#### YOUR INSTRUCTIONS
Return exactly the lines of the records below, starting at the line that contains "fast method of simulation." and ending at the line that contains "branch is modeled", with both of those lines kept.

#### DATA EXTRACTS
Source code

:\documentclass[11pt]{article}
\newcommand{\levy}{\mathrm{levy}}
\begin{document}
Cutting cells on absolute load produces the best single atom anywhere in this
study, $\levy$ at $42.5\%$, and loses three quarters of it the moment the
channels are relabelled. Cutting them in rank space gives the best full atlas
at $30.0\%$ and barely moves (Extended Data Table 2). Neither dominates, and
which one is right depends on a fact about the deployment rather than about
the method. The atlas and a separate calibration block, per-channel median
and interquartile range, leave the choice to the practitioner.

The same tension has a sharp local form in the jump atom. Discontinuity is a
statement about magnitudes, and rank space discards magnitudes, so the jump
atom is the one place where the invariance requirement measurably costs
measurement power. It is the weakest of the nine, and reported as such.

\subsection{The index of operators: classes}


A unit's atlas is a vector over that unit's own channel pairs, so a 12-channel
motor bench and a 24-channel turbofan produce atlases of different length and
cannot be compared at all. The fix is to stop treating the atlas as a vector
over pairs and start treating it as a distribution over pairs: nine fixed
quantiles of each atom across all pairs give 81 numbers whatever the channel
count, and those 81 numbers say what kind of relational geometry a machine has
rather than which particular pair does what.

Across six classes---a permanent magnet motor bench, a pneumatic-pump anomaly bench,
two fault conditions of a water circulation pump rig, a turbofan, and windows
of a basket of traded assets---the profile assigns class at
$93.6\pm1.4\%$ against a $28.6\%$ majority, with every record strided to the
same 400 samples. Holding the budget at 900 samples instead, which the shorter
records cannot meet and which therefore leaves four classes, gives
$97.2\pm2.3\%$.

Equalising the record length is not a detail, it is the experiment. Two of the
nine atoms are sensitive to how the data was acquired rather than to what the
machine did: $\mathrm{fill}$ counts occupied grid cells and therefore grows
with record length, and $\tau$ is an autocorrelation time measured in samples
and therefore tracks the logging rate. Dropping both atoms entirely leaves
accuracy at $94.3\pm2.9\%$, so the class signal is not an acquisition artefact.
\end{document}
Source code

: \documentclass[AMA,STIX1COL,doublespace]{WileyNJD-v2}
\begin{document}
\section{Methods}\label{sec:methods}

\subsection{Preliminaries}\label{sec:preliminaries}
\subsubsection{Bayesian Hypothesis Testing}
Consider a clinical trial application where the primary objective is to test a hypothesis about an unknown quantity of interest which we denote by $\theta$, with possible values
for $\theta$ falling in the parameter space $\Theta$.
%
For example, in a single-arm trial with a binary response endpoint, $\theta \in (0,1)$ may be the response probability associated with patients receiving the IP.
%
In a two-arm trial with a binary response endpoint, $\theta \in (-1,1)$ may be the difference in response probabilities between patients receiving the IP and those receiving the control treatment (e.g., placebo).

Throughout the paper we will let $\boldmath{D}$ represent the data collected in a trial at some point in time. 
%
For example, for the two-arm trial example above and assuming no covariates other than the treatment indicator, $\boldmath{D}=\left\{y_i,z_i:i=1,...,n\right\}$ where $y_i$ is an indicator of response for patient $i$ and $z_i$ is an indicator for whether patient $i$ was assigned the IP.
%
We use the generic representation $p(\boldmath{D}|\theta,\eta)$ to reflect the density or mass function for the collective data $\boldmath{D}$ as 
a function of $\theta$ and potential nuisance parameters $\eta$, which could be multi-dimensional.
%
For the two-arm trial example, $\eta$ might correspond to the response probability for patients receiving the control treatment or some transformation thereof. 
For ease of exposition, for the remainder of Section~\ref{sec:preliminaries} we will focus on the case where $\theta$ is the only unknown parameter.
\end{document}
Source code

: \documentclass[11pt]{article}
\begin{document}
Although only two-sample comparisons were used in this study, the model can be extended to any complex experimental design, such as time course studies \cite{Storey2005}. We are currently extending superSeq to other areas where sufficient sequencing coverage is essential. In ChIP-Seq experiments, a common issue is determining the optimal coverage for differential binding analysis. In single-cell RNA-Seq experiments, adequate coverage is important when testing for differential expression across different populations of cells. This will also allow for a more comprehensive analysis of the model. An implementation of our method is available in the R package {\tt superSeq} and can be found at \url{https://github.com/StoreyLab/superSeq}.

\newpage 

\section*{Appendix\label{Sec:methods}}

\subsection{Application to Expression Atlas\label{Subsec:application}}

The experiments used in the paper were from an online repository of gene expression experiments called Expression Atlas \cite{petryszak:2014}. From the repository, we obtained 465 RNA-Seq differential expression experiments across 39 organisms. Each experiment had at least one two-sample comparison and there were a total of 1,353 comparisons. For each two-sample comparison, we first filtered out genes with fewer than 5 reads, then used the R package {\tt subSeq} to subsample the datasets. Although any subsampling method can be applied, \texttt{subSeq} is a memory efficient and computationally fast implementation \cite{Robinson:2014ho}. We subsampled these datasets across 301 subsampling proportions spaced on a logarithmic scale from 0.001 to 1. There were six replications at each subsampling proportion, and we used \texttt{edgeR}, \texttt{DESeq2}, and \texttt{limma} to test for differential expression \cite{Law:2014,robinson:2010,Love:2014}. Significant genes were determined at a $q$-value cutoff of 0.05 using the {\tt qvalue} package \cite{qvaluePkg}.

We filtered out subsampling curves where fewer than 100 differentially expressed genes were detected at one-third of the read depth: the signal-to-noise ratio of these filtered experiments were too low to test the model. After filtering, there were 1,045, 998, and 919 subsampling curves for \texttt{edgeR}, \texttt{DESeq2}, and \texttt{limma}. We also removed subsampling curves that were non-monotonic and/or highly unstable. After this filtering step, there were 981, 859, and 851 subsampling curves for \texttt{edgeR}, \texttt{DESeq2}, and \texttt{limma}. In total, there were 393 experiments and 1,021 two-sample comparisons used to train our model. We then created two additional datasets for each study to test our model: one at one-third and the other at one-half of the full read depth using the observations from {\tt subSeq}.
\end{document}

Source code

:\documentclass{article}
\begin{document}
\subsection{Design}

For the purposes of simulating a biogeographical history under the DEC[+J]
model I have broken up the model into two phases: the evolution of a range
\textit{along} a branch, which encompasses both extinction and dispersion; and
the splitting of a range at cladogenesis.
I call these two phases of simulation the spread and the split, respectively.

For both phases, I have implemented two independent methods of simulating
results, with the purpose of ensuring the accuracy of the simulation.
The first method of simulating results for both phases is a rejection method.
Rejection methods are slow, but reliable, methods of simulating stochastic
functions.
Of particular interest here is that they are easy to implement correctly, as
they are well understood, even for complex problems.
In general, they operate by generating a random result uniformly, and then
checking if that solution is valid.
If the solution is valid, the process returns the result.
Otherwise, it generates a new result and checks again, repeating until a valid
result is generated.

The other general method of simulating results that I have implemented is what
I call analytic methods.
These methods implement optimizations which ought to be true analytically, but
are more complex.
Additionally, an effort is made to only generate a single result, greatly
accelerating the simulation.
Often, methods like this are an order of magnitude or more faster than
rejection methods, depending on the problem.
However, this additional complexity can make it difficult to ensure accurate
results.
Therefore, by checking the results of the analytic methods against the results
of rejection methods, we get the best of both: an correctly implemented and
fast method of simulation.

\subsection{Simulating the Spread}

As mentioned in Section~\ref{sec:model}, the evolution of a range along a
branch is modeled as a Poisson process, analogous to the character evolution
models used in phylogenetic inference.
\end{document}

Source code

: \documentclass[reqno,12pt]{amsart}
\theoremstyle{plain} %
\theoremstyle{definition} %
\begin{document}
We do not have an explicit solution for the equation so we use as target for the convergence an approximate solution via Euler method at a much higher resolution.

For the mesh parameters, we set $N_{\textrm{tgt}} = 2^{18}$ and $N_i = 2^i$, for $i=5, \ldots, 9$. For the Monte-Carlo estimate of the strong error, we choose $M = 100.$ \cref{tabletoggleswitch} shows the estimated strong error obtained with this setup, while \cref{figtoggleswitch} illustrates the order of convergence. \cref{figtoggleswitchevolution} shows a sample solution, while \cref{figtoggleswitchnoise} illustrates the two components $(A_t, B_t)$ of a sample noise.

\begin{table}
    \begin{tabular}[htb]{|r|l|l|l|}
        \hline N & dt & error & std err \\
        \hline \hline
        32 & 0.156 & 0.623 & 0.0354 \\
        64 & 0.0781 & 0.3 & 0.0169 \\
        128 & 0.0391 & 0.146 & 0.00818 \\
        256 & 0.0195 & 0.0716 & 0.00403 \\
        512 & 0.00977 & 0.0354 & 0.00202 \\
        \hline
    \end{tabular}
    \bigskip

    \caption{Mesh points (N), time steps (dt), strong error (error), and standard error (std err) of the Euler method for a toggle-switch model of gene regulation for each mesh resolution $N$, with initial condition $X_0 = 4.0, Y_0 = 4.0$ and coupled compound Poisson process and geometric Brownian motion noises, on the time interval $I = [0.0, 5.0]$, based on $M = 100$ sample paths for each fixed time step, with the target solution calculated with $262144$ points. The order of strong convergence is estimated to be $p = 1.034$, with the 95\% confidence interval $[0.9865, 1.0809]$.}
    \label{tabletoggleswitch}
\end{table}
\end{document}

#### FINAL ANSWER
fast method of simulation.

\subsection{Simulating the Spread}

As mentioned in Section~\ref{sec:model}, the evolution of a range along a
branch is modeled as a Poisson process, analogous to the character evolution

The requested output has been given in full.